Work request:
Find every line in the records below that holds the word "DELETE" and copy it.

═══ Extracted data

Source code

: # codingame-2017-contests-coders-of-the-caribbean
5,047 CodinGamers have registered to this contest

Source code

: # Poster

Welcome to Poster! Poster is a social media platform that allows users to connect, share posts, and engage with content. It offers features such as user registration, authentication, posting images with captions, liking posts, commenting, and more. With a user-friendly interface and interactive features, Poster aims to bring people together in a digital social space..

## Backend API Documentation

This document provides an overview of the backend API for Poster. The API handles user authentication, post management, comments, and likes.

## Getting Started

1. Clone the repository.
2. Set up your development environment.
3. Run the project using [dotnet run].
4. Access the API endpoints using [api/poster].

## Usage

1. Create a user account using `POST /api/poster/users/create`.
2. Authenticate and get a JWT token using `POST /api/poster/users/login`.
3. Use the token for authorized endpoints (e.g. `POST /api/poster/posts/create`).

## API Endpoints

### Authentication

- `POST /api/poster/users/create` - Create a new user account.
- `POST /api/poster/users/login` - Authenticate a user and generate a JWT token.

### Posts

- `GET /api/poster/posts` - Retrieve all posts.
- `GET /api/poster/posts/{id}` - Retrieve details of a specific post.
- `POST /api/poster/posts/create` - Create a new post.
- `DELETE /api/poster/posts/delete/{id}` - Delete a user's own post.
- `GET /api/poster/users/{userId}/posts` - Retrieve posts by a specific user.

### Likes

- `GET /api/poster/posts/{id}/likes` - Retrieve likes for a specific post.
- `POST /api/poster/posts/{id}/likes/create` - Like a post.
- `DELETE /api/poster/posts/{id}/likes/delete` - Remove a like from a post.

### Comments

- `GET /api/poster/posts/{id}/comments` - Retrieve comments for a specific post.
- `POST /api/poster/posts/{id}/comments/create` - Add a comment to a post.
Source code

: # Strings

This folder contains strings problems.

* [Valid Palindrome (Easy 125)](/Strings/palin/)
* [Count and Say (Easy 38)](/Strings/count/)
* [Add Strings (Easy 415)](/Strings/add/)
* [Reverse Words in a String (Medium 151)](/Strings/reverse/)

══════

Exercise answer:
- `DELETE /api/poster/posts/delete/{id}` - Delete a user's own post.
- `DELETE /api/poster/posts/{id}/likes/delete` - Remove a like from a post.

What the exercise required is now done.